Some Hurricanes operated from airfields in the north of Russia, protecting Arctic convoys (Credit: Sovfoto/Getty Images)

After World War Two broke out, several RAF Hurricane squadrons were sent to France, where they occasionally encountered German aircraft during a period of relative calm. It’s here that an unintended advantage of the Hurricane’s wood-and-fabric construction became apparent. German fighters were armed with small fast-firing cannon whose shells would explode when they hit their target. One or two would normally be enough to fatally damage an aircraft. The Hurricane’s fabric fuselage, however, wasn’t rigid enough to set the shells off. “The fabric allowed the cannon shells to go right through,” says Beaver. He says that in one early encounter in 1940, one RAF pilot returned from a mission with five gaping holes in his fuselage from German cannon shells; the pilot had had no idea he had been hit.

Not all Hurricane pilots would be so lucky, however. The RAF doctrine during the Battle of Britain was for Spitfires to engage German fighters, and let the slower Hurricanes try to stop the bombers. Though nimble at low altitudes, the Hurricane was more sluggish at greater heights; German fighter pilots were more aggressively trained and adept at attacking from behind, flying with the Sun at their back. It was almost impossible to spot a small fighter in such a position.

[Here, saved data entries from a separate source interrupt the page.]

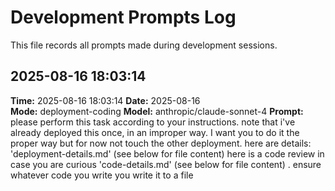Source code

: # Development Prompts Log

This file records all prompts made during development sessions.

## 2025-08-16 18:03:14

**Time:** 2025-08-16 18:03:14
**Date:** 2025-08-16  
**Mode:** deployment-coding
**Model:** anthropic/claude-sonnet-4
**Prompt:** please perform this task according to your instructions. note that i've already deployed this once, in an improper way. I want you to do it the proper way but for now not touch the other deployment. here are details: 'deployment-details.md' (see below for file content) here is a code review in case you are curious 'code-details.md' (see below for file content) . ensure whatever code you write you write it to a file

Hurricane pilots often had only a few seconds to get out of the cockpit

A mix of design defects and pilot habits created one particularly gruesome problem with Hurricanes. At first, the aircraft did not have armour around the fuel tanks, and nor did the tanks “self-seal” if they were punctured, something which became standard during World War Two. The doped fuselage and wooden frame could catch fire quite easily. Fuel would flow from damaged tanks in the wings to an empty space under the cockpit, but a bigger problem was the main fuel tank which sat directly in front of the cockpit. If it was ignited, it shot a jet of super-heated flame straight into the pilot’s face.

Another factor compounded this. Some of the more experienced pilots at the start of the Battle of Britain had originally flown biplane fighters in the 1930s and tended to fly with the canopy open. Also, early Hurricanes had a problem with carbon monoxide fumes leaking into the cockpit, so an open canopy meant they could take their oxygen mask off (it was an incredibly uncomfortable thing to have on your face for the whole mission). “All they did by having the canopy open was the temperature would go up to several thousand degrees in about three or four seconds – it was like turning the cockpit into a blast furnace.” Hurricane pilots often had only a few seconds to get out of the cockpit or face life-changing injuries, or worse.